Apache Hadoop

Thursday August 22, 2019

Hadoop Community Meetup @ Beijing, Aug 2019

Hadoop Community Meetup @ Beijing

Author: Junping Du (Tencent) & Wangda Tan (Cloudera)

Picture01.jpg Picture02.jpg


On Aug 11th 2019, Hadoop developers/users gathered together at Tencent’s Sigma Center office in Beijing to share their latest works, with 12 presentations by engineers from Tencent, Cloudera, Alibaba, Didi, Xiaomi, Meituan, ByteDance (Parent company of TikTok, Toutiao, etc.), JD.com, Huawei. This is also first Hadoop community meetup hosted by Apache Hadoop PMC members.


We received tremendous numbers of participations to the meetup. There’re 200 spots available for registration to attend this meetup in-person, and spots got fully booked in 10 mins. We got 150+ attendees in-person, and 3000+ attendees participated online live sessions.

We have participants from dozens of different companies and universities in person, many of them are flying from Shanghai, Hangzhou, Shenzhen and even San Francisco Bay Area!

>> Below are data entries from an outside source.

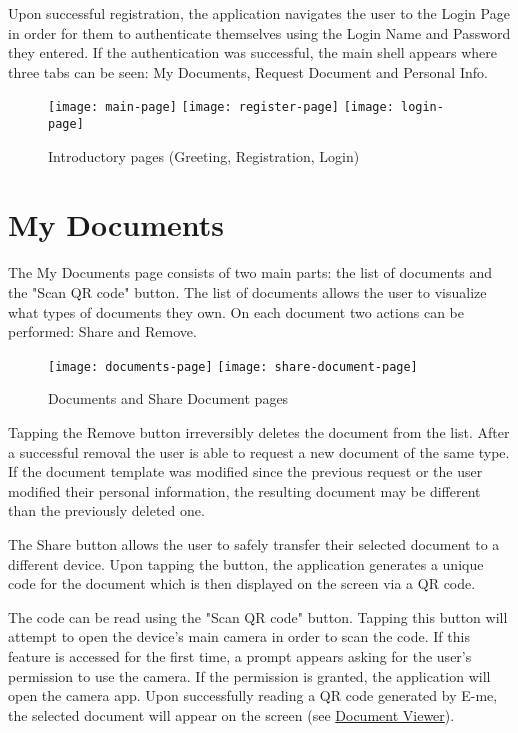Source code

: 		Upon successful registration, the application navigates the user to the Login Page in order for them to authenticate themselves using the Login Name and Password they entered.
		If the authentication was successful, the main shell appears where three tabs can be seen: My Documents, Request Document and Personal Info.

		\begin{figure}[h]
			\centering
			\texttt{[image: main-page]}				
			\texttt{[image: register-page]}			
			\texttt{[image: login-page]}				
			\caption{Introductory pages (Greeting, Registration, Login)}
		\end{figure}

	\section{My Documents}\label{documents}
	The My Documents page consists of two main parts: the list of documents and the "Scan QR code" button.
	The list of documents allows the user to visualize what types of documents they own.
	On each document two actions can be performed: Share and Remove.

		\begin{figure}[h]
			\centering
			\texttt{[image: documents-page]}				
			\texttt{[image: share-document-page]}
			\caption{Documents and Share Document pages}
		\end{figure}

		Tapping the Remove button irreversibly deletes the document from the list.
		After a successful removal the user is able to request a new document of the same type.
		If the document template was modified since
		the previous request or the user modified their personal information, the resulting document may be different than the previously deleted one.

		The Share button allows the user to safely transfer their selected document to a different device.
		Upon tapping the button, the application generates a unique code for the document which is then displayed on the screen via a QR code.

		The code can be read using the "Scan QR code" button. 
		Tapping this button will attempt to open the device's main camera in order to scan the code.
		If this feature is accessed for the first time, a prompt appears asking for the user's permission to use the camera.
		If the permission is granted, the application will open the camera app. 
		Upon successfully reading a QR code generated by E-me, the selected document will appear on the screen (see \hyperref[document]{Document Viewer}).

1. Hadoop Community Update And Roadmaps

Junping Du @ Tencent and Wangda Tan @ Cloudera talked about Hadoop community updates and roadmaps.


Junping Du @ Tencent



Wangda Tan @ Cloudera

Junping introduced recent trends in the storage field, such as better scalability and moving to cloud. He talked about features like RBF (Router Based Federation), improvements of NameNode scalability, Improvements of cloud connectors and Ozone.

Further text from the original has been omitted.